March 7, 2019 By Nathaly Pesantez
A group of Queens council members gathered outside City Hall today to urge immediate action from the Metropolitan Transportation Authority following a series of incidents involving debris falling from the 7 line to streets below in a few short weeks—narrowly avoiding people.
The council members representing the entire stretch of the 7 line in Queens—Jimmy Van Bramer, Daniel Dromm, Francisco Moya and Peter Koo—spoke to their shock after a piece of rusted metal fell and hit a moving car yesterday at 62nd Street, just two weeks after a wooden beam impaled a car windshield at 65th Street.
The two incidents follow a case of falling tiles from the viaduct in Sunnyside that also pierced through a car windshield in January. In all cases, people were inside the cars, and miraculously avoided serious injury or even death.
The Queens leaders, in a press conference led by Speaker Corey Johnson, said the MTA is far from addressing what was referred to as a “public health crisis,” given the ongoing, alarming instances of falling debris from the line.
“The MTA has stood by idly for far too long while the elevated 7 train infrastructure has crumbled before our eyes,” Johnson said.
The speaker, in light of the latest 7 line fiasco, took the opportunity to once more call for municipal control of the city’s subways and buses, an ambitious plan presented during his State of the City on Tuesday.

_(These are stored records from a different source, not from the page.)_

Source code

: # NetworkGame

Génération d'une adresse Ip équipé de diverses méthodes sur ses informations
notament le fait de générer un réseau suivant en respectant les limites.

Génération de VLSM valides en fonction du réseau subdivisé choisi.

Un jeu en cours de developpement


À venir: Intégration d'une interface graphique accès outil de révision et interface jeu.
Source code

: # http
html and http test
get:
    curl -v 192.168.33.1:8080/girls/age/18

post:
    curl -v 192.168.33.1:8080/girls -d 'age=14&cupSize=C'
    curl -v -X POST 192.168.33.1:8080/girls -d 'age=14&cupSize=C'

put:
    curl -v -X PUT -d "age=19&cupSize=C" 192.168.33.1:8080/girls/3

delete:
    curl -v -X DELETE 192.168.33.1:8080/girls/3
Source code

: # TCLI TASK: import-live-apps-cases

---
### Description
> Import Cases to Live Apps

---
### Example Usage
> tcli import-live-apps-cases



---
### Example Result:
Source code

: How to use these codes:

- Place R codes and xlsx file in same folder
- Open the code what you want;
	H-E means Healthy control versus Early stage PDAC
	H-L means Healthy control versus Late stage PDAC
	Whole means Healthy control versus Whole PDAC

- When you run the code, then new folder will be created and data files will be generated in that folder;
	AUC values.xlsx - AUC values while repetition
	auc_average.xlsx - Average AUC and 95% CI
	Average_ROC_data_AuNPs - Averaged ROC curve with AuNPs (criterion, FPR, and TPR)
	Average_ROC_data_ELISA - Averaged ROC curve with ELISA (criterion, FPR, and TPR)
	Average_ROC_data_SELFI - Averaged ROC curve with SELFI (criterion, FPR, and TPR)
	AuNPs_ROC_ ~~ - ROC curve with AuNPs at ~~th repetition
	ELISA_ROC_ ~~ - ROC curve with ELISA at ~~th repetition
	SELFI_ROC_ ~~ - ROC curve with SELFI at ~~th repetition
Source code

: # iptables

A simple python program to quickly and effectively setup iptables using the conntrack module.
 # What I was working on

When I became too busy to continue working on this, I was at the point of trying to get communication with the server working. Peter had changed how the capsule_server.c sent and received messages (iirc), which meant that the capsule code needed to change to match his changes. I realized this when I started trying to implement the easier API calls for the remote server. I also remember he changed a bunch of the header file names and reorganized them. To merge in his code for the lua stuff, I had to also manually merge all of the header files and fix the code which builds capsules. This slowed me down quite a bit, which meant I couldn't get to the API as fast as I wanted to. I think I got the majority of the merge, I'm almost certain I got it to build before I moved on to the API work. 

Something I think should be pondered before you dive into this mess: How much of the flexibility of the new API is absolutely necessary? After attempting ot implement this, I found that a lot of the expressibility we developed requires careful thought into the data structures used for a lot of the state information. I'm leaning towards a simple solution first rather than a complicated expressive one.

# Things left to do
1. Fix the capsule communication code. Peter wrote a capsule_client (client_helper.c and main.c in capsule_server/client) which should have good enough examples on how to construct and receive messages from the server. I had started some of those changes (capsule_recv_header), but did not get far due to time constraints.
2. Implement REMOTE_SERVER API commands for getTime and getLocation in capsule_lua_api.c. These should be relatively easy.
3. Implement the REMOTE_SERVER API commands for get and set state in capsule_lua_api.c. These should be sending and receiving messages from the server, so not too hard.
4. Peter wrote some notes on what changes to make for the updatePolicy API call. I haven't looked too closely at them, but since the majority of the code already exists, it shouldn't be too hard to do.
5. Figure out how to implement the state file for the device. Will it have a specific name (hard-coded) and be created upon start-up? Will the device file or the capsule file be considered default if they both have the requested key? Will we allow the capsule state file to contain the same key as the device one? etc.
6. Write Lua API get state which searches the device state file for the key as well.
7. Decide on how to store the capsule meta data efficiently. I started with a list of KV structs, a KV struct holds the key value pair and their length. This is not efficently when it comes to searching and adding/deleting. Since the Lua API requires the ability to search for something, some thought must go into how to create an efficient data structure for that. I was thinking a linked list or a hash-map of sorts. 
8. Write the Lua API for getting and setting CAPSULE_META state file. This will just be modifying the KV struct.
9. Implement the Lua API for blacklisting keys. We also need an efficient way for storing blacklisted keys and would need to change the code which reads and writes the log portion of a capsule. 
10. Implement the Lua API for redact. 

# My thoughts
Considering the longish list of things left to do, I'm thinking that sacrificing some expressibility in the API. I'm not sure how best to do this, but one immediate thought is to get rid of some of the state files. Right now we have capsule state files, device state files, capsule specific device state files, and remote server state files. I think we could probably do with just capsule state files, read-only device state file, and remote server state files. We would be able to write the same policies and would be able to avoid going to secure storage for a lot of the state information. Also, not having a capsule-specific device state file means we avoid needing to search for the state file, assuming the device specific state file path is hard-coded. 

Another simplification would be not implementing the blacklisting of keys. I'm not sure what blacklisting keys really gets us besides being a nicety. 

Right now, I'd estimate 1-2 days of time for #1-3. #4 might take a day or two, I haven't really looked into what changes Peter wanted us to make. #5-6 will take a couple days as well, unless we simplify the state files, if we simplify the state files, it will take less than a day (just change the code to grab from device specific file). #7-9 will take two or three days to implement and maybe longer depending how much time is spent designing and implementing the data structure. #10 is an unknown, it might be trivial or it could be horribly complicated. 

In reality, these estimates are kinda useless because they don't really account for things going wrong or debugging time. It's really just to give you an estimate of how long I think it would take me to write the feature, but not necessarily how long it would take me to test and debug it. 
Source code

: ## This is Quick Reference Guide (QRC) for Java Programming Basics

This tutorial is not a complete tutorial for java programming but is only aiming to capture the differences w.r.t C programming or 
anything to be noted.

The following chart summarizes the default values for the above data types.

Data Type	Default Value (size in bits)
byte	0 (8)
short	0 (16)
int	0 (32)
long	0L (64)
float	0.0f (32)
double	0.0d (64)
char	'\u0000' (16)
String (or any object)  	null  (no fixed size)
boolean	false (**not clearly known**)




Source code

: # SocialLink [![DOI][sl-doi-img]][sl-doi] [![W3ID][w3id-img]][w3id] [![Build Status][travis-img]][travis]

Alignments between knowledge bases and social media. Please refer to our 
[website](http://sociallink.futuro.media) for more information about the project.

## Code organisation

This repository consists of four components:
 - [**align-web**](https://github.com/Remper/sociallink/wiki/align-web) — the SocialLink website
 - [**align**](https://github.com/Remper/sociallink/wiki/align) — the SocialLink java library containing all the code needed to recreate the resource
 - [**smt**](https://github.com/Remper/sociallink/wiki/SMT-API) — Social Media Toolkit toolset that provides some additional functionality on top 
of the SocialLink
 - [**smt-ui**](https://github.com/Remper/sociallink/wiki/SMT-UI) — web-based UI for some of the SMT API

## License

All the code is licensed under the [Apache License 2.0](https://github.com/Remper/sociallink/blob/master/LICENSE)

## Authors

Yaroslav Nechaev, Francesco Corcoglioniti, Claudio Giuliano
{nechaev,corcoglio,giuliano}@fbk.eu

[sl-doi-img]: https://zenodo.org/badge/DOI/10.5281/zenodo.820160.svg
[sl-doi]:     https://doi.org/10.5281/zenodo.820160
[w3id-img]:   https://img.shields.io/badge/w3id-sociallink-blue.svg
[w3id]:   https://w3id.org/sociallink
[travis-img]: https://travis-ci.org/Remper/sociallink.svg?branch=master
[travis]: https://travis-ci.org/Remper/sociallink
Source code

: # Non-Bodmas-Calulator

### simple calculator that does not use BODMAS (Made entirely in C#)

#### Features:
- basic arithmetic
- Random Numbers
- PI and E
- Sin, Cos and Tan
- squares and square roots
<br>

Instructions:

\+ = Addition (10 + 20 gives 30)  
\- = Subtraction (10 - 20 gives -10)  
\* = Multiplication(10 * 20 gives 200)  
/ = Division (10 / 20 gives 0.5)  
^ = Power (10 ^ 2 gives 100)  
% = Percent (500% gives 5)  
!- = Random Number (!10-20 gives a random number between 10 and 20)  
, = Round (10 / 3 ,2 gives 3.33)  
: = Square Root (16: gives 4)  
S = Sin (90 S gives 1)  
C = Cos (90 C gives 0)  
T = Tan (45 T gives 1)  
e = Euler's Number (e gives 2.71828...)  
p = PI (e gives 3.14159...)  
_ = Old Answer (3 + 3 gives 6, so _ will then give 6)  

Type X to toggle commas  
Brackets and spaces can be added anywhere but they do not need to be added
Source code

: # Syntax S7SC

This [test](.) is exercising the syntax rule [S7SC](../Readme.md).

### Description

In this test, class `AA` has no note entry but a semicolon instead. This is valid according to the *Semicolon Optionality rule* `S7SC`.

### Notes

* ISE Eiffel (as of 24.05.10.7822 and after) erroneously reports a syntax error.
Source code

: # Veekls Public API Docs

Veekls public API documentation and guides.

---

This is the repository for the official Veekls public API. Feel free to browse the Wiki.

“The entire situation is really a sad but perfect metaphor for the MTA’s problems,” he said. “Where is the accountability and where is the urgency? Where is the response when New York City residents demand actions on New York City problems? Basically, where is the MTA?”
The agency had workers at the scene yesterday removing loose metal and debris, which follows a full walk-through inspection of the line the MTA said it conducted after the wooden beam tumbled down from a old supply platform two weeks ago. The agency also said at the time of the Feb. 21 incident that it would inspect the entire system for similar platforms setups that could raise issues.
“We inspected the area in detail and have determined it to be safe,” the MTA said. “The safety or our riders, employees and neighbors is paramount, and this was an extremely serious incident that we are taking aggressive action on.”
The MTA also began removing some decorative tiles from the concrete viaduct in late January that were found to be loose “out of an abundance of caution” after the Sunnyside Post’s report.
Despite the agency’s actions, officials say the MTA has not proven that it can be trusted in ensuring the public is safe from repeat cases.
“How are we supposed to have confidence that this isn’t going to happen again?” Van Bramer said, noting that the agency should have set up scaffolding, netting, and other visible barriers between the elevated line and the streets below.
“The only reason people haven’t died yet is luck,” he said.
Dromm and Moya said the MTA has long been difficult to deal with, especially as it relates to getting much-needed fixes on the line.
Parts of the line are currently undergoing and preparing for overhaul projects including paint jobs and repairs—improvements the two officials say only come after years of reports of chunk off lead paint chipping from the stations to the roadway and people below.
“It falls down all the time, every day,” Dromm said about the lead paint chippings. “It doesn’t always make the news.”
Moya said the MTA has long neglected the line, even in light of reports that found the lead in the paint falling from the structure was far above safe levels.
“It’s time to hold their feet to the fire,” he said.